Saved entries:
──────
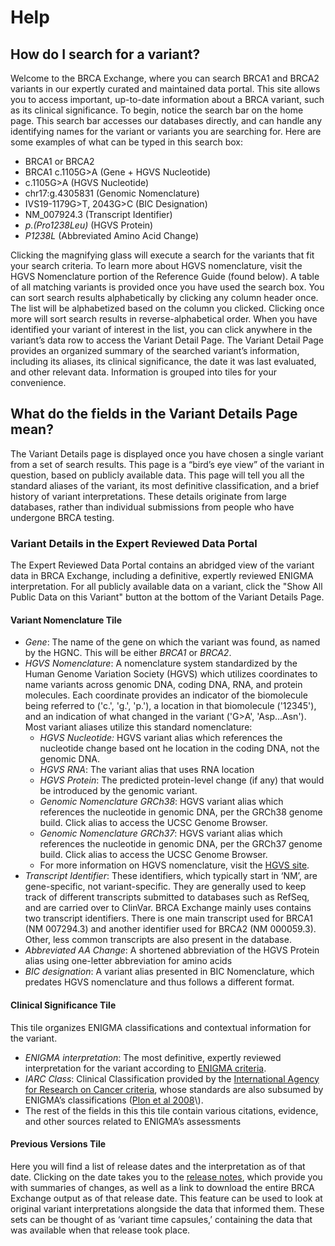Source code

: # Help

## How do I search for a variant?

Welcome to the BRCA Exchange, where you can search BRCA1 and BRCA2 variants in our expertly curated and maintained data portal. This site allows you to access important, up-to-date information about a BRCA variant, such as its clinical significance.
To begin, notice the search bar on the home page. This search bar accesses our databases directly, and can handle any identifying names for the variant or variants you are searching for. Here are some examples of what can be typed in this search box:

* BRCA1 or BRCA2
* BRCA1 c.1105G&gt;A \(Gene + HGVS Nucleotide\)
* c.1105G&gt;A \(HGVS Nucleotide\)
* chr17:g.4305831 \(Genomic Nomenclature\)
* IVS19-1179G&gt;T, 2043G&gt;C \(BIC Designation\)
* NM\_007924.3 \(Transcript Identifier\)
* _p.\(Pro1238Leu\)_ \(HGVS Protein\)
* _P1238L_ \(Abbreviated Amino Acid Change\)

Clicking the magnifying glass will execute a search for the variants that fit your search criteria. To learn more about HGVS nomenclature, visit the HGVS Nomenclature portion of the Reference Guide \(found below\). A table of all matching variants is provided once you have used the search box. You can sort search results alphabetically by clicking any column header once. The list will be alphabetized based on the column you clicked. Clicking once more will sort search results in reverse-alphabetical order.
When you have identified your variant of interest in the list, you can click anywhere in the variant’s data row to access the Variant Detail Page. The Variant Detail Page provides an organized summary of the searched variant’s information, including its aliases, its clinical significance, the date it was last evaluated, and other relevant data. Information is grouped into tiles for your convenience.

## What do the fields in the Variant Details Page mean?

The Variant Details page is displayed once you have chosen a single variant from a set of search results. This page is a “bird’s eye view” of the variant in question, based on publicly available data. This page will tell you all the standard aliases of the variant, its most definitive classification, and a brief history of variant interpretations. These details originate from large databases, rather than individual submissions from people who have undergone BRCA testing.

### Variant Details in the Expert Reviewed Data Portal

The Expert Reviewed Data Portal contains an abridged view of the variant data in BRCA Exchange, including a definitive, expertly reviewed ENIGMA interpretation. For all publicly available data on a variant, click the "Show All Public Data on this Variant" button at the bottom of the Variant Details Page.

#### Variant Nomenclature Tile

* _Gene_: The name of the gene on which the variant was found, as named by the HGNC. This will be either _BRCA1_ or _BRCA2_.
* _HGVS Nomenclature_: A nomenclature system standardized by the Human Genome Variation Society \(HGVS\) which  utilizes coordinates to name variants across genomic DNA, coding DNA, RNA, and protein molecules. Each coordinate provides an indicator of the biomolecule being referred to \('c.', 'g.', 'p.'\), a location in that biomolecule \('12345'\), and an indication of what changed in the variant \('G&gt;A', 'Asp...Asn'\). Most variant aliases utilize this standard nomenclature:
  * _HGVS Nucleotide:_ HGVS variant alias which references the nucleotide change based ont he location in the coding DNA, not the genomic DNA.
  * _HGVS RNA_: The variant alias that uses RNA location
  * _HGVS Protein_: The predicted protein-level change \(if any\) that would be introduced by the genomic variant.
  * _Genomic Nomenclature GRCh38_: HGVS variant alias which references the nucleotide in genomic DNA, per the GRCh38 genome build. Click alias to access the UCSC Genome Browser.
  * _Genomic Nomenclature GRCh37_: HGVS variant alias which references the nucleotide in genomic DNA, per the GRCh37 genome build. Click alias to access the UCSC Genome Browser.
  * For more information on HGVS nomenclature, visit the [HGVS site](http://varnomen.hgvs.org/bg-material/simple/).
* _Transcript Identifier_: These identifiers, which typically start in ‘NM’, are gene-specific, not variant-specific. They are generally used to keep track of different transcripts submitted to databases such as RefSeq, and are carried over to ClinVar. BRCA Exchange mainly uses contains two transcript identifiers. There is one main transcript used for BRCA1 \(NM 007294.3\) and another identifier used for BRCA2 \(NM 000059.3\). Other, less common transcripts are also present in the database.
* _Abbreviated AA Change_: A shortened abbreviation of the HGVS Protein alias using one-letter abbreviation for amino acids
* _BIC designation_: A variant alias presented in BIC Nomenclature, which predates HGVS nomenclature and thus follows a different format.

#### Clinical Significance Tile

This tile organizes ENIGMA classifications and contextual information for the variant.

* _ENIGMA interpretation_: The most definitive, expertly reviewed interpretation for the variant according to [ENIGMA criteria](https://enigmaconsortium.org/wp-content/uploads/2017/12/ENIGMA_Rules_2017-06-29.pdf).
* _IARC Class_: Clinical Classification provided by the [International Agency for Research on Cancer criteria](http://monographs.iarc.fr/ENG/Classification/), whose standards are also subsumed by ENIGMA’s classifications \([Plon et al 2008](https://www.ncbi.nlm.nih.gov/pubmed/?term=Sequence+variant+classification+and+reporting%3A+recommendations+for+improving+the+interpretation+of+cancer+susceptibility+genetic+test+results.+Hum+Mutat%2C+29%2C+1282-91.)\).
* The rest of the fields in this this tile contain various citations, evidence, and other sources related to ENIGMA’s assessments

#### Previous Versions Tile

Here you will find a list of release dates and the interpretation as of that date. Clicking on the date takes you to the [release notes](http://brcaexchange.org/release/12), which provide you with summaries of changes, as well as a link to download the entire BRCA Exchange output as of that release date. This feature can be used to look at original variant interpretations alongside the data that informed them. These sets can be thought of as ‘variant time capsules,’ containing the data that was available when that release took place.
──────
● **Exercise description**
From the entries above, restate word for word the lines from the line containing "interpretation_: The most" to the line containing "#### Previous Versions Tile", both ends included, and nothing more.

● **Task solution**
* _ENIGMA interpretation_: The most definitive, expertly reviewed interpretation for the variant according to [ENIGMA criteria](https://enigmaconsortium.org/wp-content/uploads/2017/12/ENIGMA_Rules_2017-06-29.pdf).
* _IARC Class_: Clinical Classification provided by the [International Agency for Research on Cancer criteria](http://monographs.iarc.fr/ENG/Classification/), whose standards are also subsumed by ENIGMA’s classifications \([Plon et al 2008](https://www.ncbi.nlm.nih.gov/pubmed/?term=Sequence+variant+classification+and+reporting%3A+recommendations+for+improving+the+interpretation+of+cancer+susceptibility+genetic+test+results.+Hum+Mutat%2C+29%2C+1282-91.)\).
* The rest of the fields in this this tile contain various citations, evidence, and other sources related to ENIGMA’s assessments

#### Previous Versions Tile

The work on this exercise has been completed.